View north from the top of the cascades.

First cascade 

Second cascades
 Slipery rocky slab.  Take care

      View at the bottom of the 2nd cascades    View of the cascades through trees

After lunch, we got ready for the pack-carry walk.  Our aim was to camp near the junction of Lake Cobbler and Speculation Tracks and then to head for the Mt Cobbler summits the next day with a day pack.  There was no water at the campsite, so we had to carry all water for drinking and cooking.  Luckily, there was only a short walk up to the plateau.

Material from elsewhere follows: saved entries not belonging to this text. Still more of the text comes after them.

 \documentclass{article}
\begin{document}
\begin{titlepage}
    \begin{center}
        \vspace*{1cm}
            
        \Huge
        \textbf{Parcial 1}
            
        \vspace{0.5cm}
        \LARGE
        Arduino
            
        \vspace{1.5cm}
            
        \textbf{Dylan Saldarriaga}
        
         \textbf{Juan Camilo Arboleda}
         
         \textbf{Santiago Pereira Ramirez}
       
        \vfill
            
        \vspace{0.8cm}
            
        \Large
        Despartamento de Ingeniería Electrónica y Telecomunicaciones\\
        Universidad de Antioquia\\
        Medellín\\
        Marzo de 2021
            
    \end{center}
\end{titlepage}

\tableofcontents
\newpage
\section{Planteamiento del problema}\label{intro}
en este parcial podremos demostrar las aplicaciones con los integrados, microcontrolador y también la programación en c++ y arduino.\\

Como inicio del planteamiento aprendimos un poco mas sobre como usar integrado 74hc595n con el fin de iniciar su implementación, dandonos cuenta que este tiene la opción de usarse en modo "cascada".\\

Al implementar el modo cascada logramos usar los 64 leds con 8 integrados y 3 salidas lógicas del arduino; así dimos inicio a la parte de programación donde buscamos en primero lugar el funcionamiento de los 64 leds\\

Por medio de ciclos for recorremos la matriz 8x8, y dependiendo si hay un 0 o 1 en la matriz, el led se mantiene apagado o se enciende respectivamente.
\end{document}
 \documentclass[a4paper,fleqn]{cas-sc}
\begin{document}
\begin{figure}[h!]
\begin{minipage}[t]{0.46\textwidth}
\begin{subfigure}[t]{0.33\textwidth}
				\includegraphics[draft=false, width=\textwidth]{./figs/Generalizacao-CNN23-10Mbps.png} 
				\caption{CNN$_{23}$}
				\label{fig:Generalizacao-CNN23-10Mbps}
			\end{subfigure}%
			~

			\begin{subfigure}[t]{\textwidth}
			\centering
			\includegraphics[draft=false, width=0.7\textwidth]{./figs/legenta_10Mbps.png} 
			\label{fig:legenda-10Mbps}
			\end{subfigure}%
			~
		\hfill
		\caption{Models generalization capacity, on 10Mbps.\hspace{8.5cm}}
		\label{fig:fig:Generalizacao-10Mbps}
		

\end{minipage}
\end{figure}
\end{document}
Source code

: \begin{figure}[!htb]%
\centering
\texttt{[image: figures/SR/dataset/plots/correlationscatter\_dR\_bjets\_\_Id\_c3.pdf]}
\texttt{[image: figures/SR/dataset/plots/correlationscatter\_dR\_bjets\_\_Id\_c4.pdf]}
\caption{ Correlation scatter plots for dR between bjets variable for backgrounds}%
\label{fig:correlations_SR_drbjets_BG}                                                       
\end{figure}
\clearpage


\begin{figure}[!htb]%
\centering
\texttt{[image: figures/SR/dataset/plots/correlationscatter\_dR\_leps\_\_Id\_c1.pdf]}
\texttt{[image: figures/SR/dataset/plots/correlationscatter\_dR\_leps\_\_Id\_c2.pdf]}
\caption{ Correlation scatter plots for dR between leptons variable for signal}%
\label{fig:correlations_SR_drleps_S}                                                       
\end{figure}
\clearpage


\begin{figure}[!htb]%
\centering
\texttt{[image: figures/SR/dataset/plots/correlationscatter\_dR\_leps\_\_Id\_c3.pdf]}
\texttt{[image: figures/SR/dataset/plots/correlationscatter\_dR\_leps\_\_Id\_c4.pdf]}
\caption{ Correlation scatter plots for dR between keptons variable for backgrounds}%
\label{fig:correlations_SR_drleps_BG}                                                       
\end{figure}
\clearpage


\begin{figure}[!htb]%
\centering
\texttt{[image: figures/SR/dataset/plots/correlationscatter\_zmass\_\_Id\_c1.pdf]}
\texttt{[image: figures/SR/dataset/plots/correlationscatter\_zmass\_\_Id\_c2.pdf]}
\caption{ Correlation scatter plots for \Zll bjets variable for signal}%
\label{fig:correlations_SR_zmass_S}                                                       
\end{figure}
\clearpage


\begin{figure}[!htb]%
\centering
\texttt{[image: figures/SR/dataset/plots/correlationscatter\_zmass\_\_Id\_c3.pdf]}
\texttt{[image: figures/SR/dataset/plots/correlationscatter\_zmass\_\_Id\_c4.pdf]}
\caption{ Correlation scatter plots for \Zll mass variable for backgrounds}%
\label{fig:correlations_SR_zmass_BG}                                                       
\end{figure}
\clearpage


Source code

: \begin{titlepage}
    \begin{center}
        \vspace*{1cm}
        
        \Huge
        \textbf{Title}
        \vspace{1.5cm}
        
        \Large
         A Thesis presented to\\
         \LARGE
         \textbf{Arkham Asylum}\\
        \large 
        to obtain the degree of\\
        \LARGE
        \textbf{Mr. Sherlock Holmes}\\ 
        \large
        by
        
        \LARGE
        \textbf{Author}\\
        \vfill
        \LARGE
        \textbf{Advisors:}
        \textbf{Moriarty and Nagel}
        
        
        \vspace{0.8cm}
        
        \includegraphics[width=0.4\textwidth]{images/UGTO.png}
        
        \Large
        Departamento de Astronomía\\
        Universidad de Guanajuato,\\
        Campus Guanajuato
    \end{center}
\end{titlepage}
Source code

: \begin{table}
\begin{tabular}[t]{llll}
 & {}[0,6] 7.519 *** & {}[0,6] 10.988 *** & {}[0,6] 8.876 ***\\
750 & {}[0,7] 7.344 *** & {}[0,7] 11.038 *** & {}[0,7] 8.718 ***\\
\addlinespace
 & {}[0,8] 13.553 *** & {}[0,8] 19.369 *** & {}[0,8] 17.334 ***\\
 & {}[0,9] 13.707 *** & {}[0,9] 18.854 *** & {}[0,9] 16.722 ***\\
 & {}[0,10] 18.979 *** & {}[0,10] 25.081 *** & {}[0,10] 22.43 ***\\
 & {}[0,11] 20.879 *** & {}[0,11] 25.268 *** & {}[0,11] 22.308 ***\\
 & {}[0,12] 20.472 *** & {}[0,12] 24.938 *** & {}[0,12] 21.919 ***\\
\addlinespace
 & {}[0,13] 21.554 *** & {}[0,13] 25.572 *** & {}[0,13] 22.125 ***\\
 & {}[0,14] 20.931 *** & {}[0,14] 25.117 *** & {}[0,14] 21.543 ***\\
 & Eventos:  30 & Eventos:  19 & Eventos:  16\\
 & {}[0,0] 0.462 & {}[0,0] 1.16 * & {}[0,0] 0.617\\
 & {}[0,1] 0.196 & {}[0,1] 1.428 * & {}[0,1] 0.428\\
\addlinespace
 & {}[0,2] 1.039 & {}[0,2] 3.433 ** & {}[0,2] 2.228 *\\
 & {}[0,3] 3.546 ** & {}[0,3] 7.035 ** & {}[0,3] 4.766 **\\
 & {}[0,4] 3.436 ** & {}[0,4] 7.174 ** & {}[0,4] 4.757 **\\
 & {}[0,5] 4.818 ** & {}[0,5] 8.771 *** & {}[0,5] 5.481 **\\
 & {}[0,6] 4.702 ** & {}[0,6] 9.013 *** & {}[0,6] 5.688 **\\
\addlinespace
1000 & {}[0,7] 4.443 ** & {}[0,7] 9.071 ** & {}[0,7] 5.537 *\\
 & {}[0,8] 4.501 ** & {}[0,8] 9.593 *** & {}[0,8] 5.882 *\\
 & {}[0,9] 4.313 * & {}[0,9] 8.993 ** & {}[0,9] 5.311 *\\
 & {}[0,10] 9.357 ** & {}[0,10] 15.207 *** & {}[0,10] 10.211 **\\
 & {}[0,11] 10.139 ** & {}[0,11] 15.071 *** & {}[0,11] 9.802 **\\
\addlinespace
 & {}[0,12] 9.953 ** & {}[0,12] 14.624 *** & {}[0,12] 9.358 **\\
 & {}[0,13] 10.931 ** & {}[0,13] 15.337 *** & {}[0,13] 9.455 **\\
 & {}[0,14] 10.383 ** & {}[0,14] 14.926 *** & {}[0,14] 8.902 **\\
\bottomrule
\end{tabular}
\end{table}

Before leaving for the walk, the car was relocated so that the campsite could be used by others.  It was a little noisy when vehicles and motor bikes passing during the day, but pretty quiet at night.  All together, we saw about 15 vehicles and about 18 motor bikes.  As a rule of thumb, we took a GPS way point of the car / the start before shouldering our packs.  We crossed the ford, passed the pad to the cascading falls and the hut.  There is a sign post at the start of Mt Cobbler Walking Track just beyond the hut.  The sign showed 4km, 2hrs return and was intended for walkers with day packs.  We crossed a creek and followed the track for about 15minutes to reach the Dandongadale River / Creek where we stopped for a drink and photos. 
 Lake Cobbler Hut (unsuitable for sleeping)

Lake Cobbler

Near the start of Mt Cobbler Walking Track

Approaching Dandongadale River/Creek

Past the creek is a steep climb, which quickly levels off to a moderate slope.  It was a well-marked track with ribbons and triangles.  Near Mt Cobbler, Cobbler Lake and Speculation Tracks junction, the track reaches a plateau with good campsites all around the junction.  We chose a campsite about 150m up the Mt Cobbler track.  It was a good campsite, with a good view of Mt Cobbler peaks and the ridge, but there is no water and a lot of ants.

The Cobbler Plateau

Day 2:  Ascent of Mt Cobbler

We started early for the Mt Cobbler summits, with day packs only, so we could avoid the afternoon heat on the shadeless summits.  The track to the summit is easily followed through the scrub and when you get to the rocky part, the route is marked by cairns where the track is not obvious.

Wild flowers along the pad to the summit

Do we have to climb up there?

Mt Cobbler Peak

The summit track leads to a minor peak with good 360ยบ views of the surrounds, but the highest point is on a peak, that is separated from this minor peak by a chasm.  While this chasm looks difficult to cross, there is a path up to the summit with only one tricky spot to climb (carry a light and compact day pack), about 30m into the ascent of the summit.  After that, it is relative easy climbing.  Note the location of the difficult spot, as this is the only way down.  A handkerchief tied to a low scrub would do the job.

                                     View east from the chasm
                      The chasm & the minor peak   

The views from the summit are superb.  Allow at least an hour on the summits to take in the 360* views of Mt Koonika, Mt Speculation, Mt Buggery, The Crosscut Saw, Mt Buffalo, Mt Buller, ..         

Great Dividing Range (Barry Mountains) from The Cobbler Summit

Northern part of Mt Cobbler from the peak

NNE view of Mt Buffalo area

 Southeast view of Mt Konika, Mt Speculation, The Crosscut Saw, ..

SSW view of Mt Howitt, Mt Stirling and Mt Buller area

 West view of Mt Samaira and Strathbogies Ranges area

The return journey is to retrace our steps back to Lake Cobbler, with a refreshing drink and wash in the headwaters of the Dandongadale River.